# TASK DIRECTIONS
Transcribe the entries that follow exactly as they appear, minus pictures.

# SUPPLIED RECORDS
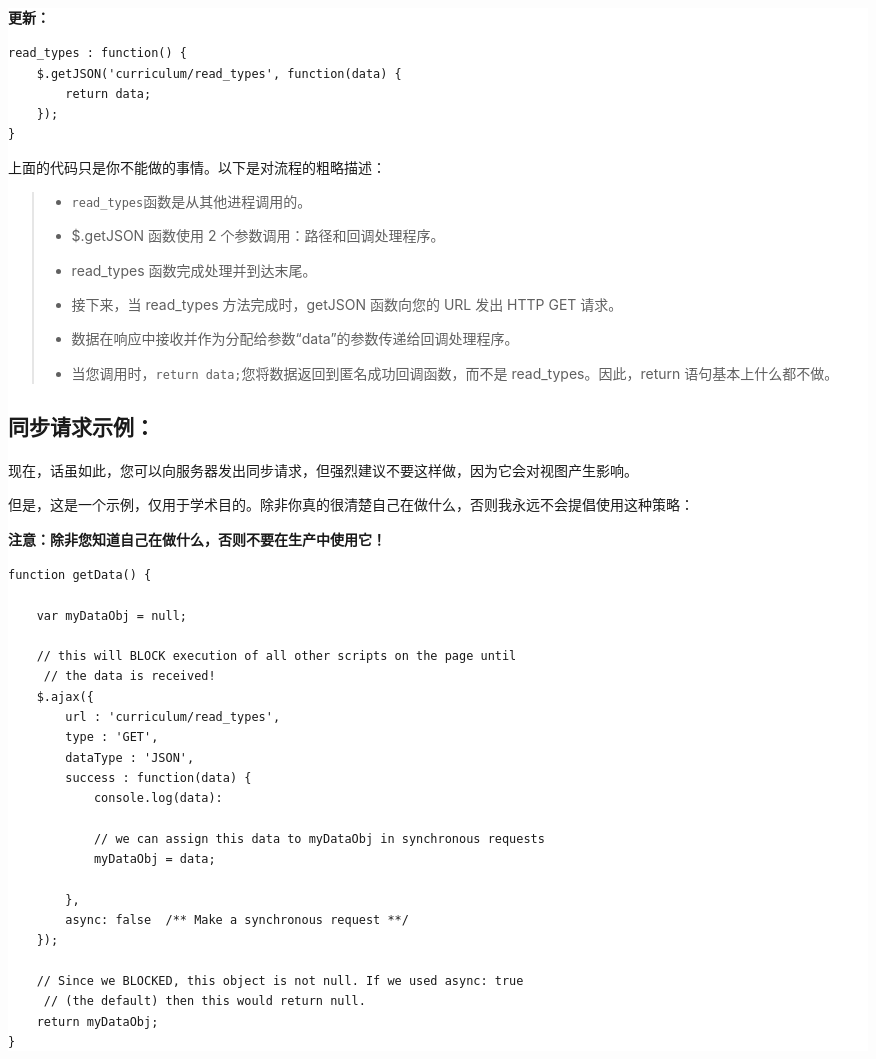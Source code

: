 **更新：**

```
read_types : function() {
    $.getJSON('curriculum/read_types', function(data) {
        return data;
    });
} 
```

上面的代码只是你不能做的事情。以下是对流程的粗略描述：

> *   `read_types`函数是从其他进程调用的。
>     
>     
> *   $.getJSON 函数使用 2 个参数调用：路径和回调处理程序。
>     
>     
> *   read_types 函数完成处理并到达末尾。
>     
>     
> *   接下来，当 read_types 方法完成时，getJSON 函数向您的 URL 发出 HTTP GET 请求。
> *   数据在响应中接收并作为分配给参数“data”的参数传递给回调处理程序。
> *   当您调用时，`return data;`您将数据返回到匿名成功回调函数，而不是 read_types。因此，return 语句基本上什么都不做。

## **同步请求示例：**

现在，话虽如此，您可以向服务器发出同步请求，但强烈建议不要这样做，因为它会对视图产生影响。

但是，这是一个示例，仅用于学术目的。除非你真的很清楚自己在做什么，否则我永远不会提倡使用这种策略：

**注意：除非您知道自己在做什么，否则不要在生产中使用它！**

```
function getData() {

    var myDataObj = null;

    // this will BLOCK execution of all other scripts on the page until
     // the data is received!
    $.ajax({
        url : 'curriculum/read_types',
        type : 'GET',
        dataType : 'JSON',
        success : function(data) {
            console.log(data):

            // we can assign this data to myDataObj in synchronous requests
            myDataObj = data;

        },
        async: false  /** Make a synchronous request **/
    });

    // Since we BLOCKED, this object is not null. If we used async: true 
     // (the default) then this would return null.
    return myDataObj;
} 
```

# OUTPUT
Source code

: **更新：**

```
read_types : function() {
    $.getJSON('curriculum/read_types', function(data) {
        return data;
    });
} 
```

上面的代码只是你不能做的事情。以下是对流程的粗略描述：

> *   `read_types`函数是从其他进程调用的。
>     
>     
> *   $.getJSON 函数使用 2 个参数调用：路径和回调处理程序。
>     
>     
> *   read_types 函数完成处理并到达末尾。
>     
>     
> *   接下来，当 read_types 方法完成时，getJSON 函数向您的 URL 发出 HTTP GET 请求。
> *   数据在响应中接收并作为分配给参数“data”的参数传递给回调处理程序。
> *   当您调用时，`return data;`您将数据返回到匿名成功回调函数，而不是 read_types。因此，return 语句基本上什么都不做。

## **同步请求示例：**

现在，话虽如此，您可以向服务器发出同步请求，但强烈建议不要这样做，因为它会对视图产生影响。

但是，这是一个示例，仅用于学术目的。除非你真的很清楚自己在做什么，否则我永远不会提倡使用这种策略：

**注意：除非您知道自己在做什么，否则不要在生产中使用它！**

```
function getData() {

    var myDataObj = null;

    // this will BLOCK execution of all other scripts on the page until
     // the data is received!
    $.ajax({
        url : 'curriculum/read_types',
        type : 'GET',
        dataType : 'JSON',
        success : function(data) {
            console.log(data):

            // we can assign this data to myDataObj in synchronous requests
            myDataObj = data;

        },
        async: false  /** Make a synchronous request **/
    });

    // Since we BLOCKED, this object is not null. If we used async: true 
     // (the default) then this would return null.
    return myDataObj;
} 
```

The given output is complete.